Of hearts and hands: A former quilter completes her heirlooms with help from friends

Of hearts and hands: A former quilter completes her heirlooms with help from friends

SALISBURY — It’s amazing what one person’s hands can do.  Over the course of her 90-odd years, Dorothy McLaughlin’s hands have cradled two children, four grandchildren and seven great-grandchildren. They have graded countless student exams, sketched the plans for her family home, led worship on the organ and piano and lovingly constructed numerous quilts, stitch by stitch.    But much has changed over the past few years.  “My doctor told me I had to stop quilting to preserve the use of my fingers,” McLaughlin said.  So she packed away the last few quilt tops she’d made, unsure whether they would ever be finished and used.

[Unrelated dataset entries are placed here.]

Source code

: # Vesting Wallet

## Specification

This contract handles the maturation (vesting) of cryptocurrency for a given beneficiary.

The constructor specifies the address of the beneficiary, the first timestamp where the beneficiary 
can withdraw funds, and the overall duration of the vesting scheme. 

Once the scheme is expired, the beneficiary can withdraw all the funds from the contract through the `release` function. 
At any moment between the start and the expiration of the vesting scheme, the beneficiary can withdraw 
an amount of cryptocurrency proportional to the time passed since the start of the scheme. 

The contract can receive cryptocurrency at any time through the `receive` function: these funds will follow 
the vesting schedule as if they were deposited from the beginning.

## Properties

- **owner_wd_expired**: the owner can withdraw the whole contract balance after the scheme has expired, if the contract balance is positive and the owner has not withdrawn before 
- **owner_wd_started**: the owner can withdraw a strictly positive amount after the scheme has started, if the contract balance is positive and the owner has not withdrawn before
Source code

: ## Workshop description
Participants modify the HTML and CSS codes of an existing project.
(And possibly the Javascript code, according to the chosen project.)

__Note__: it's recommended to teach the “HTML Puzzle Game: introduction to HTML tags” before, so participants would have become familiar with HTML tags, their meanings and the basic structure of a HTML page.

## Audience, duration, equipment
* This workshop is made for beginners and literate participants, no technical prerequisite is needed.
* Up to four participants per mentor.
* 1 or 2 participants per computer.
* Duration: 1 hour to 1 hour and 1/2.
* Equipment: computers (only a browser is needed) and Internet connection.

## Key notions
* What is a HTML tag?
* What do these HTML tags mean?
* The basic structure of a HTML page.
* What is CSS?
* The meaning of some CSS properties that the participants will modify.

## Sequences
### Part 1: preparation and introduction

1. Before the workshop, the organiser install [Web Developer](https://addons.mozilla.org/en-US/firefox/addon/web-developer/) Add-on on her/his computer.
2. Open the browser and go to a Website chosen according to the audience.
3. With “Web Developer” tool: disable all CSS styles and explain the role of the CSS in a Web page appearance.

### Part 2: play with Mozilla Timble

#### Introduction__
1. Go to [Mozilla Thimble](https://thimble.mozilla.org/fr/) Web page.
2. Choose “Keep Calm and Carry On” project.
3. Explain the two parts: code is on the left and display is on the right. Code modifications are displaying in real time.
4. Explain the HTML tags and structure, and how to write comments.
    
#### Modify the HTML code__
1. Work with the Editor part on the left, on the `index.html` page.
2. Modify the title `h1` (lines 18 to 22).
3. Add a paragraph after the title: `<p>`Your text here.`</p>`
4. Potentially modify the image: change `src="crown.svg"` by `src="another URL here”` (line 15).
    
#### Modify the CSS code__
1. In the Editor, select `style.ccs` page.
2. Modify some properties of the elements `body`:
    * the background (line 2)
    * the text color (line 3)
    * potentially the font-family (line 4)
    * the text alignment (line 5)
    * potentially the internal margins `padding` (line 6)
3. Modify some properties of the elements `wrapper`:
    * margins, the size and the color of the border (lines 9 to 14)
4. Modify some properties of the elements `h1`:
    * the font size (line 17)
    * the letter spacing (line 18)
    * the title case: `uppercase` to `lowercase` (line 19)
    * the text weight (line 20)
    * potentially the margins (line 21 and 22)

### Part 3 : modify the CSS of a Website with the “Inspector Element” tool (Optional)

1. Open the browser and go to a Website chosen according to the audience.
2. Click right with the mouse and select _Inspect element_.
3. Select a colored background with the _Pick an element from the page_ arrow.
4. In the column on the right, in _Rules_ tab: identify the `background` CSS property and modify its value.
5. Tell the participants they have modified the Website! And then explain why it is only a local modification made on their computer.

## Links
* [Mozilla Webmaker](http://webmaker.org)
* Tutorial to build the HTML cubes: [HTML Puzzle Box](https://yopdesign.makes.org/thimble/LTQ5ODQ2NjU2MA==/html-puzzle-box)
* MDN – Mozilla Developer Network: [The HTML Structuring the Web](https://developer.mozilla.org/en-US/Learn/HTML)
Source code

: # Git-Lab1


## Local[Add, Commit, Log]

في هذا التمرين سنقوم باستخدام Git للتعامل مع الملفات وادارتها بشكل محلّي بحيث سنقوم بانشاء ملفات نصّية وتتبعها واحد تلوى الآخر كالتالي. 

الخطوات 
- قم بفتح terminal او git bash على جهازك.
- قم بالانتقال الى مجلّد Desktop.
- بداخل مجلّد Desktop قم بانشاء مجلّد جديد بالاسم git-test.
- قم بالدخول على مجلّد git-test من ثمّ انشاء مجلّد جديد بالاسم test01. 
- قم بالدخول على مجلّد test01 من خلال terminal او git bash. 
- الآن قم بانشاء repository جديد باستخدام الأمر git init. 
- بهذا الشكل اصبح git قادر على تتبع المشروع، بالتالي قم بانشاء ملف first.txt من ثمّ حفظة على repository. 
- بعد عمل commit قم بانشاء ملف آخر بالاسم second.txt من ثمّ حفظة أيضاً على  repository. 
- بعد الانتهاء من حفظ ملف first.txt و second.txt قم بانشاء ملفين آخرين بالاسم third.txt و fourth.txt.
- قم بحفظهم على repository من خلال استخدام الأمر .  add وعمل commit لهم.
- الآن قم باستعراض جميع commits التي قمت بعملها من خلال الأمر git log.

Then came the decision to move to a senior living community. McLaughlin knew she would live out the rest of her years in North Carolina. But the question was, where?   Born and raised in High Point, she had earned a teaching certificate at the University of North Carolina at Greensboro and met and married Cleveland Postmaster Milton McLaughlin while teaching at Boyden High School in Salisbury. When their children, Gail and Neely, were born, she took a few years off until Salisbury City Schools Superintendent J. H. Knox recruited her for the brand new Knox Junior High School. McLaughlin taught there for 20 years.  After her husband’s death, McLaughlin moved to Chapel Hill to become a sorority house director — a responsibility she fulfilled for 11 years. And when it was really and truly time to retire, McLaughlin assumed she would remain in Chapel Hill.

“I was driving back from the mountains and saw a billboard for Trinity Oaks,” McLaughlin said. “I called Trinity Oaks the next day, made an appointment, and was accepted within the month.”  “I liked that Trinity Oaks was so well planned and well rounded, and I was pleased that I could choose many of the details for my new apartment.”  As McLaughlin and her daughter, Gail, were packing for the move to Salisbury last spring, they happened upon several of her handmade quilt tops.  “I constructed them using scraps leftover from making Gail’s dresses when she was in elementary school,” McLaughlin said. “There are two Sunbonnet Sue patterns, a Log Cabin and an appliquéd Wedding Ring. Gail had the great idea of asking the quilters at her church to help us complete the backing and binding.”  With help from Gail’s friends at St. Stephen’s Episcopal Church in Oxford, the quilts were finished in time for McLaughlin to display them publicly at Trinity Oaks and gift them to her grandchildren at Christmas.  “I hope they will be enjoyed for years to come by my descendants,” McLaughlin said.

McLaughlin is finding plenty to keep her busy even though she can no longer quilt.  “We have lots of singalongs at Trinity Oaks, which I love,” McLaughlin said. “We have marvelous music at our chapel services. We have also taken field trips to see Christmas lights in Kannapolis and to see new developments in my old hometown of Cleveland — and there are many other activities to choose from.  “When I first considered moving to a senior living community, I was afraid the time was coming when I could no longer be independent. Here at Trinity Oaks, I have the opportunity to be independent.”